ケネディ暗殺を扱っているものの陰謀論などはいっさい紹介しておらず、あくまでもオズワルドが単独でやったこととし、事件の際にグラシーノールに駆けていく人たちも出てこない。それはそれで構わないんだけど、どうも話が淡々と進みすぎるというか、「大統領が暗殺され、みんなが驚いた」という至極当然のことが語られ、中心となるキャラクターが存在しないことからどうも締まりがない感じがしてしまう。ケネディの棺を入れるのに飛行機の座席を取り外したとか、オズワルドの母親もちょっとキ印だったとか、少なくとも自分は知らなかった小ネタもあるんだが、それを知ったところで話が面白くなるわけでもないし。

監督のピーター・ランズマンはこれが初の作品。もともとジャーナリストだったのかな?出演している役者は無駄に豪華で、ポール・ジアマッティ、ビリー・ボブ・ソーントン、マルシア・ゲイ・ハーデン、コリン・ハンクス、ロン・リビングストンなどなど。マーク・デュプラスもちょっと出てるよ。ただやはり1人それぞれの出演時間が短く、これといった演技を見せていないような。

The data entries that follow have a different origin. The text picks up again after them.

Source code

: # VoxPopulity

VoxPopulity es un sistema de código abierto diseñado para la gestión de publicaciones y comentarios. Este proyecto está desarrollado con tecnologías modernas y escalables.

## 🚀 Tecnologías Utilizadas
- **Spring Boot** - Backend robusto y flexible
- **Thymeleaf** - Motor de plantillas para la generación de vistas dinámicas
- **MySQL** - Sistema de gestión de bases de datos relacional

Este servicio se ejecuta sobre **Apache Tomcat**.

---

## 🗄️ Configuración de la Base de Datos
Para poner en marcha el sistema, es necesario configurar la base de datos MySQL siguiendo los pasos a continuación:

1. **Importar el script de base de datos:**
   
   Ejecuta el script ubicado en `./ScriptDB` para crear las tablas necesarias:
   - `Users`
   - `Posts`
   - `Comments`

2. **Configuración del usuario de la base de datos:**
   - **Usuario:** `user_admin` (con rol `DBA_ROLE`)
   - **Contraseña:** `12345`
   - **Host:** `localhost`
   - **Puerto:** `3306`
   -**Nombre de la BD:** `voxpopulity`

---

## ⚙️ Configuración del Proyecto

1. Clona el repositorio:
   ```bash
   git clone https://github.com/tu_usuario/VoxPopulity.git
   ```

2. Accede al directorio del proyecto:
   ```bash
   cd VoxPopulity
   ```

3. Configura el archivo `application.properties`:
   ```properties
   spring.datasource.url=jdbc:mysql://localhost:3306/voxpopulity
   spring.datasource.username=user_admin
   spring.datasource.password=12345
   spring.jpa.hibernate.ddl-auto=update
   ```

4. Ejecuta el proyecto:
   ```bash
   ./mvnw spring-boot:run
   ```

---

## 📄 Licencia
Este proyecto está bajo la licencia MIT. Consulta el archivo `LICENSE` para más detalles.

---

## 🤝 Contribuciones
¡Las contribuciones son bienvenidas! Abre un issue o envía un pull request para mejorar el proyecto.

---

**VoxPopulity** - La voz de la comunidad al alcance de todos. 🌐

ケネディ家の暗殺に対する周囲の反応といえば個人的に印象的なものが2つあって、1つは「アメリカを斬る」におけるボビー・ケネディの暗殺シーン(暗殺そのものは描かれず、ホテルの厨房になだれ込んでくるスタッフの動揺だけを映している)で、もう1つはベトナム戦争のドキュメンタリーで観た、同じくボビー・ケネディの暗殺をラジオで聞いて驚くユージーン・マッカーシーの選挙スタッフたち(事が大きすぎてすぐに理解できず、ラジオのニュースを聞いたあとに一瞬間ができ、それから皆が一斉に息をのむ)というもの。前者は巧みな演出、後者はそのリアルな驚き方がとても記憶に残っているのだけど、この「パークランド」にはそんなシーンがまるで無いのが残念なところです。